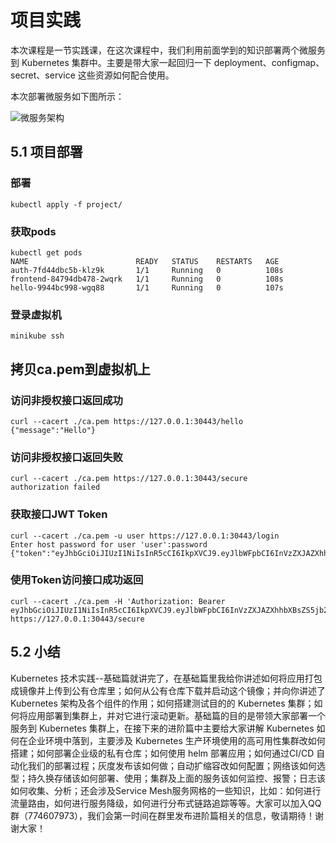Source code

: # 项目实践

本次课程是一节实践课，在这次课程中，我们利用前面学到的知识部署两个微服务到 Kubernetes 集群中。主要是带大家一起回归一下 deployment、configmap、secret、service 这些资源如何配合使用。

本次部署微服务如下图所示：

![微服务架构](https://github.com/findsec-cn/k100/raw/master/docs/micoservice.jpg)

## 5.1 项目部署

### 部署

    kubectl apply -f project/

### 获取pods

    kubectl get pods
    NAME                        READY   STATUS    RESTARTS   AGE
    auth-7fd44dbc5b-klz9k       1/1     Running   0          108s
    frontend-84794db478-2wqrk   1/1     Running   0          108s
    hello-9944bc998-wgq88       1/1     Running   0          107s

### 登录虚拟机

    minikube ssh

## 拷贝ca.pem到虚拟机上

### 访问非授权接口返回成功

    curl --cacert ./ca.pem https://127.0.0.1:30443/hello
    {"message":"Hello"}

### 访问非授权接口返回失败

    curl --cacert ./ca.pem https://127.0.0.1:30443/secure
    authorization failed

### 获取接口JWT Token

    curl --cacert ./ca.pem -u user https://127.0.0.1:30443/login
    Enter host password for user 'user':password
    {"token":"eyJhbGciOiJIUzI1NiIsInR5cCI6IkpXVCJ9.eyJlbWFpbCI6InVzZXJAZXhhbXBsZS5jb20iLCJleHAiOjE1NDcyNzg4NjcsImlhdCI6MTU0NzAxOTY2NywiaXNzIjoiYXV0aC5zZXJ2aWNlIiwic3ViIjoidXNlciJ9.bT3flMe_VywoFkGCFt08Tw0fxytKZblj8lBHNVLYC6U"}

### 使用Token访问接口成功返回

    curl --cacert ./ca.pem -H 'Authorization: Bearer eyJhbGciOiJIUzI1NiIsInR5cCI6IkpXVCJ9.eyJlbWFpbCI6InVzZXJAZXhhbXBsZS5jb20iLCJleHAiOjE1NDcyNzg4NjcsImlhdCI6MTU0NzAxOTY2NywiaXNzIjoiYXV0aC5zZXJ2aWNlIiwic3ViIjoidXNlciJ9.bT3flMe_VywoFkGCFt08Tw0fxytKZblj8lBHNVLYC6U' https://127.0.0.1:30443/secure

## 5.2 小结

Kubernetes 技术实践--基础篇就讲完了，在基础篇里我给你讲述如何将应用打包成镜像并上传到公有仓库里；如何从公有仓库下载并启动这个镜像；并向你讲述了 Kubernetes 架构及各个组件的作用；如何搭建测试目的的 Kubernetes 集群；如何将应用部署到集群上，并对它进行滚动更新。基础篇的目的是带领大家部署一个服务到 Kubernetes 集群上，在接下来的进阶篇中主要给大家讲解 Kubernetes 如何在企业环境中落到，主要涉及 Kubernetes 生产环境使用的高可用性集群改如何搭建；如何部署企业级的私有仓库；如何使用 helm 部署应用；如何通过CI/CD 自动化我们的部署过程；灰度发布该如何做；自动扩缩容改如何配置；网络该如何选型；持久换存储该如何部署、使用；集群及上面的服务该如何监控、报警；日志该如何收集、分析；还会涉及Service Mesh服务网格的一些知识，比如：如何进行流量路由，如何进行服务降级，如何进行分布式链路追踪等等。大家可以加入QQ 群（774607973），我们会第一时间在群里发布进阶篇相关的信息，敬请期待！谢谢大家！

━━━━━━━━

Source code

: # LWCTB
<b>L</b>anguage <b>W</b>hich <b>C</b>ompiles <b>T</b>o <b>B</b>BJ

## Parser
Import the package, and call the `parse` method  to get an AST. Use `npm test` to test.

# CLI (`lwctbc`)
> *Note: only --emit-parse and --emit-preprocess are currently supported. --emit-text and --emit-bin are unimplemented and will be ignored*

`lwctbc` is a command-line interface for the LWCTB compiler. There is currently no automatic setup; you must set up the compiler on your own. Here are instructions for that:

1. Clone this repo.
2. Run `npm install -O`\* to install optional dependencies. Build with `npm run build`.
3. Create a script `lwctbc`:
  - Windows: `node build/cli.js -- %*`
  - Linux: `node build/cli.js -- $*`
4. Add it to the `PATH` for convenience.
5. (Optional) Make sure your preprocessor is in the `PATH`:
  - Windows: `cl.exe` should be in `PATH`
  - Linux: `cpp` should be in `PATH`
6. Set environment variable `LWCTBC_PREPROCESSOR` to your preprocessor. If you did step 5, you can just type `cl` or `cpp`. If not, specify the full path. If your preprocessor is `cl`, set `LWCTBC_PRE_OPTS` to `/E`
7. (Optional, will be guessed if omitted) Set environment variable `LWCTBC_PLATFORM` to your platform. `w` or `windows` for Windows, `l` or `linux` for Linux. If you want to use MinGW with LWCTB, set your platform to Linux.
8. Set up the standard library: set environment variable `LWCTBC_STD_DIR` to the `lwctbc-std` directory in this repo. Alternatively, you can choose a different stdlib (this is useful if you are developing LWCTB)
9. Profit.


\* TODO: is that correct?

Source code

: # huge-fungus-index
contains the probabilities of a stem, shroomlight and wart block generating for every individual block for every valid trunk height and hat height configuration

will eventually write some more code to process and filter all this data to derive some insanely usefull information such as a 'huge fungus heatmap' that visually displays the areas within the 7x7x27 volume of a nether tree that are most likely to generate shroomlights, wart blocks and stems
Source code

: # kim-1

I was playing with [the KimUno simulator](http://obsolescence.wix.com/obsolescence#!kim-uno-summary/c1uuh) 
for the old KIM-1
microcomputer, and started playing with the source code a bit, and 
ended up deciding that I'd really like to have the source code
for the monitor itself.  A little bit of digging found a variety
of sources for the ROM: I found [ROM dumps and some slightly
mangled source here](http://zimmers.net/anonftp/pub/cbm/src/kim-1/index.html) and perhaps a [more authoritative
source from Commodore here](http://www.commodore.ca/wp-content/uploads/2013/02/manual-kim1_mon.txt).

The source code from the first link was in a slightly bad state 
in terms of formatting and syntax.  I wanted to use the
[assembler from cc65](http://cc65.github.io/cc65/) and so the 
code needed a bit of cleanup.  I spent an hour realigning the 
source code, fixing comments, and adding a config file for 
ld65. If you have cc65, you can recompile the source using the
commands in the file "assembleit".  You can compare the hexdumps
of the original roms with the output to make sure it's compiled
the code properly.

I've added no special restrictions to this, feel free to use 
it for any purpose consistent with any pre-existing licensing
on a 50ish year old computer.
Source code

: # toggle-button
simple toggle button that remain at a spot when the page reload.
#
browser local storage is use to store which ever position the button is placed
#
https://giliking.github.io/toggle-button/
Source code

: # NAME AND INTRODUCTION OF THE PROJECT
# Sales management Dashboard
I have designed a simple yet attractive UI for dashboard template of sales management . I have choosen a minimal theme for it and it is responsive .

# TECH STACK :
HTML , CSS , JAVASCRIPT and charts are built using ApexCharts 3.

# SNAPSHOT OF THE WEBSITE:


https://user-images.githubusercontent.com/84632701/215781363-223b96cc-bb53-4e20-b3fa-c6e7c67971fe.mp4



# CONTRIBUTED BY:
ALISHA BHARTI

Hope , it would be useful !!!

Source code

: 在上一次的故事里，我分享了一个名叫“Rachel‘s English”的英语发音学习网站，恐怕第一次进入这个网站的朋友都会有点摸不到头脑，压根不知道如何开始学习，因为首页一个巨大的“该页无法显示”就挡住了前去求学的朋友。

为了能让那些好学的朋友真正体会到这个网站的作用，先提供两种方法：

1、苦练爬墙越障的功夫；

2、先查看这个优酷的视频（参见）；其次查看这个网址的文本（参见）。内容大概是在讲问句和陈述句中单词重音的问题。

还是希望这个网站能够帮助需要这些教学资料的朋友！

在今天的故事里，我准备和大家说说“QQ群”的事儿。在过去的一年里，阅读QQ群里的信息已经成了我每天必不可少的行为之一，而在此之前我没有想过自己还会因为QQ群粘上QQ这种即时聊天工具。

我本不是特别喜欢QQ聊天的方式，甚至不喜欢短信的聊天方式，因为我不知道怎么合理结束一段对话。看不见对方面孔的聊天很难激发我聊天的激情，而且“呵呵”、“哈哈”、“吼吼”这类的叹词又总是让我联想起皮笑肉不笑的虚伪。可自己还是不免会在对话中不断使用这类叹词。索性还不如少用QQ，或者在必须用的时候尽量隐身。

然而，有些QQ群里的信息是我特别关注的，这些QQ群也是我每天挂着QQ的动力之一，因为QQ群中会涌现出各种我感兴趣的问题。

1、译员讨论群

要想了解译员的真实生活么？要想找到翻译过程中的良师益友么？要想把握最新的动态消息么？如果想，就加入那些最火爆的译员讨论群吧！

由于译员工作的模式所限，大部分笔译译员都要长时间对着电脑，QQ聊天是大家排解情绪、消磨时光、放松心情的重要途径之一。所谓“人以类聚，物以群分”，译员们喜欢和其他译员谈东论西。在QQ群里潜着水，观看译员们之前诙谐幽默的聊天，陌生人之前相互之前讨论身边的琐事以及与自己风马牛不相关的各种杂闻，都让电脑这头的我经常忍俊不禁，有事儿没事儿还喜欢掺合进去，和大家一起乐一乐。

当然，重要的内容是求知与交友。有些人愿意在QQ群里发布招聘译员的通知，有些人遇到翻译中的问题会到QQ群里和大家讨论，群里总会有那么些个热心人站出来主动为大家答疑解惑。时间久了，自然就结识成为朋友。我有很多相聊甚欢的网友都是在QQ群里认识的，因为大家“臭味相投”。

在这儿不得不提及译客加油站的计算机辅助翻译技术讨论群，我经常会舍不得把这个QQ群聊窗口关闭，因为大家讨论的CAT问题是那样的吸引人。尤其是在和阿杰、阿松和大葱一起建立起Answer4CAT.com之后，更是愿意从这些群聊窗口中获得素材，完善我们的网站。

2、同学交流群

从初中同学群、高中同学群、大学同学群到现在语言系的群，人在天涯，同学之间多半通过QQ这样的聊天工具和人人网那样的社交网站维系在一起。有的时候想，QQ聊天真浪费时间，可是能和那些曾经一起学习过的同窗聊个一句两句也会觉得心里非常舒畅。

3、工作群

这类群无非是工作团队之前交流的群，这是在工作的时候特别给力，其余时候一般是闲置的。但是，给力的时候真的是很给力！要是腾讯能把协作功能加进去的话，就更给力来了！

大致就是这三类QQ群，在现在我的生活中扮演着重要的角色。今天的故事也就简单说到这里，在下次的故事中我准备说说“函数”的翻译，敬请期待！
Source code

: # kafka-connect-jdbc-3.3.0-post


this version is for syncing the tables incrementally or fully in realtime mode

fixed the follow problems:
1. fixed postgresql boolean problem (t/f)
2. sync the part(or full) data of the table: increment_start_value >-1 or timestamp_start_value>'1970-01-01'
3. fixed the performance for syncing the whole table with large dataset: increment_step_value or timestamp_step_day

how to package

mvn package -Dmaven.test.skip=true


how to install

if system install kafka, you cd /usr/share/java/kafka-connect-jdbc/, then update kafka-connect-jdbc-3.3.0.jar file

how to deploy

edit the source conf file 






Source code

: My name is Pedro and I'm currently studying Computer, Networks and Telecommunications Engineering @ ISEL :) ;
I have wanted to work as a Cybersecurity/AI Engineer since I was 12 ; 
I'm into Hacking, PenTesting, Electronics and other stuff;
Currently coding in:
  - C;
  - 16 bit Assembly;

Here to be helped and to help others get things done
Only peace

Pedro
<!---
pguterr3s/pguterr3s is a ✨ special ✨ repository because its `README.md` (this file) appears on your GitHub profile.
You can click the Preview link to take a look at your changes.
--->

━━━━━━━━

> [TASK]:
In the records above, find each line that mentions the word "Linux", and copy it.

> [EXERCISE RESPONSE]:
  - Linux: `node build/cli.js -- $*`
  - Linux: `cpp` should be in `PATH`
7. (Optional, will be guessed if omitted) Set environment variable `LWCTBC_PLATFORM` to your platform. `w` or `windows` for Windows, `l` or `linux` for Linux. If you want to use MinGW with LWCTB, set your platform to Linux.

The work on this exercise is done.